[Start of Attachment]
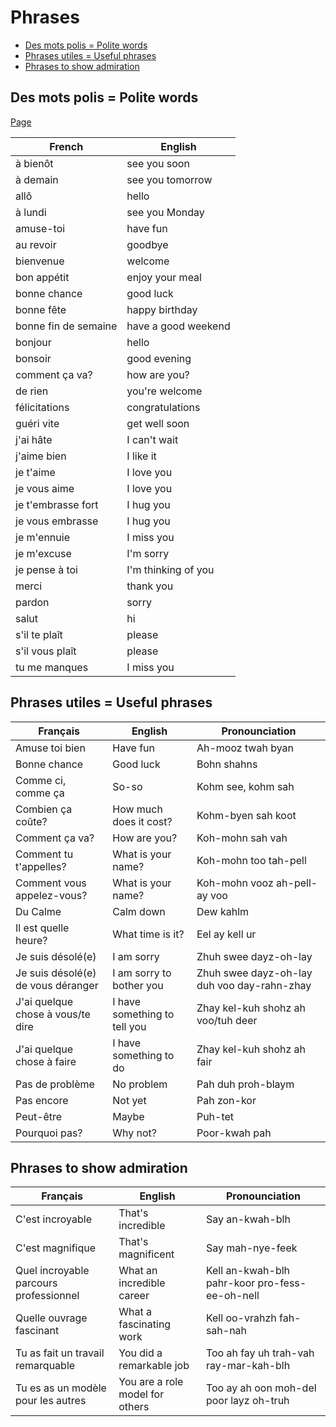 # Phrases

<!-- toc -->

- [Des mots polis = Polite words](#des-mots-polis--polite-words)
- [Phrases utiles = Useful phrases](#phrases-utiles--useful-phrases)
- [Phrases to show admiration](#phrases-to-show-admiration)

<!-- tocstop -->

## Des mots polis = Polite words

[Page ](../../../Resources/Level-3_4/Day_5-Mots%20utiles.pdf)

| French               | English             |
| -------------------- | ------------------- |
| à bienôt             | see you soon        |
| à demain             | see you tomorrow    |
| allô                 | hello               |
| à lundi              | see you Monday      |
| amuse-toi            | have fun            |
| au revoir            | goodbye             |
| bienvenue            | welcome             |
| bon appétit          | enjoy your meal     |
| bonne chance         | good luck           |
| bonne fête           | happy birthday      |
| bonne fin de semaine | have a good weekend |
| bonjour              | hello               |
| bonsoir              | good evening        |
| comment ça va?       | how are you?        |
| de rien              | you're welcome      |
| félicitations        | congratulations     |
| guéri vite           | get well soon       |
| j'ai hâte            | I can't wait        |
| j'aime bien          | I like it           |
| je t'aime            | I love you          |
| je vous aime         | I love you          |
| je t'embrasse fort   | I hug you           |
| je vous embrasse     | I hug you           |
| je m'ennuie          | I miss you          |
| je m'excuse          | I'm sorry           |
| je pense à toi       | I'm thinking of you |
| merci                | thank you           |
| pardon               | sorry               |
| salut                | hi                  |
| s'il te plaît        | please              |
| s'il vous plaît      | please              |
| tu me manques        | I miss you          |

## Phrases utiles = Useful phrases

| Français                           | English                      | Pronounciation                              |
| ---------------------------------- | ---------------------------- | ------------------------------------------- |
| Amuse toi bien                     | Have fun                     | Ah-mooz twah byan                           |
| Bonne chance                       | Good luck                    | Bohn shahns                                 |
| Comme ci, comme ça                 | So-so                        | Kohm see, kohm sah                          |
| Combien ça coûte?                  | How much does it cost?       | Kohm-byen sah koot                          |
| Comment ça va?                     | How are you?                 | Koh-mohn sah vah                            |
| Comment tu t'appelles?             | What is your name?           | Koh-mohn too tah-pell                       |
| Comment vous appelez-vous?         | What is your name?           | Koh-mohn vooz ah-pell-ay voo                |
| Du Calme                           | Calm down                    | Dew kahlm                                   |
| Il est quelle heure?               | What time is it?             | Eel ay kell ur                              |
| Je suis désolé(e)                  | I am sorry                   | Zhuh swee dayz-oh-lay                       |
| Je suis désolé(e) de vous déranger | I am sorry to bother you     | Zhuh swee dayz-oh-lay duh voo day-rahn-zhay |
| J'ai quelque chose à vous/te dire  | I have something to tell you | Zhay kel-kuh shohz ah voo/tuh deer          |
| J'ai quelque chose à faire         | I have something to do       | Zhay kel-kuh shohz ah fair                  |
| Pas de problème                    | No problem                   | Pah duh proh-blaym                          |
| Pas encore                         | Not yet                      | Pah zon-kor                                 |
| Peut-être                          | Maybe                        | Puh-tet                                     |
| Pourquoi pas?                      | Why not?                     | Poor-kwah pah                               |

## Phrases to show admiration

| Français                               | English                         | Pronounciation                                 |
| -------------------------------------- | ------------------------------- | ---------------------------------------------- |
| C'est incroyable                       | That's incredible               | Say an-kwah-blh                                |
| C'est magnifique                       | That's magnificent              | Say mah-nye-feek                               |
| Quel incroyable parcours professionnel | What an incredible career       | Kell an-kwah-blh pahr-koor pro-fess-ee-oh-nell |
| Quelle ouvrage fascinant               | What a fascinating work         | Kell oo-vrahzh fah-sah-nah                     |
| Tu as fait un travail remarquable      | You did a remarkable job        | Too ah fay uh trah-vah ray-mar-kah-blh         |
| Tu es as un modèle pour les autres     | You are a role model for others | Too ay ah oon moh-del poor layz oh-truh        |
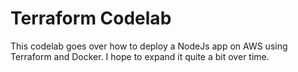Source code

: # Terraform Codelab

This codelab goes over how to deploy a NodeJs app on AWS using Terraform and Docker. I hope to expand it quite a bit over time.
[End of Attachment]
:: Instructions for the task ::
Please copy out each line of the material that contains the string "love".

:: Exercise solution ::
| je t'aime            | I love you          |
| je vous aime         | I love you          |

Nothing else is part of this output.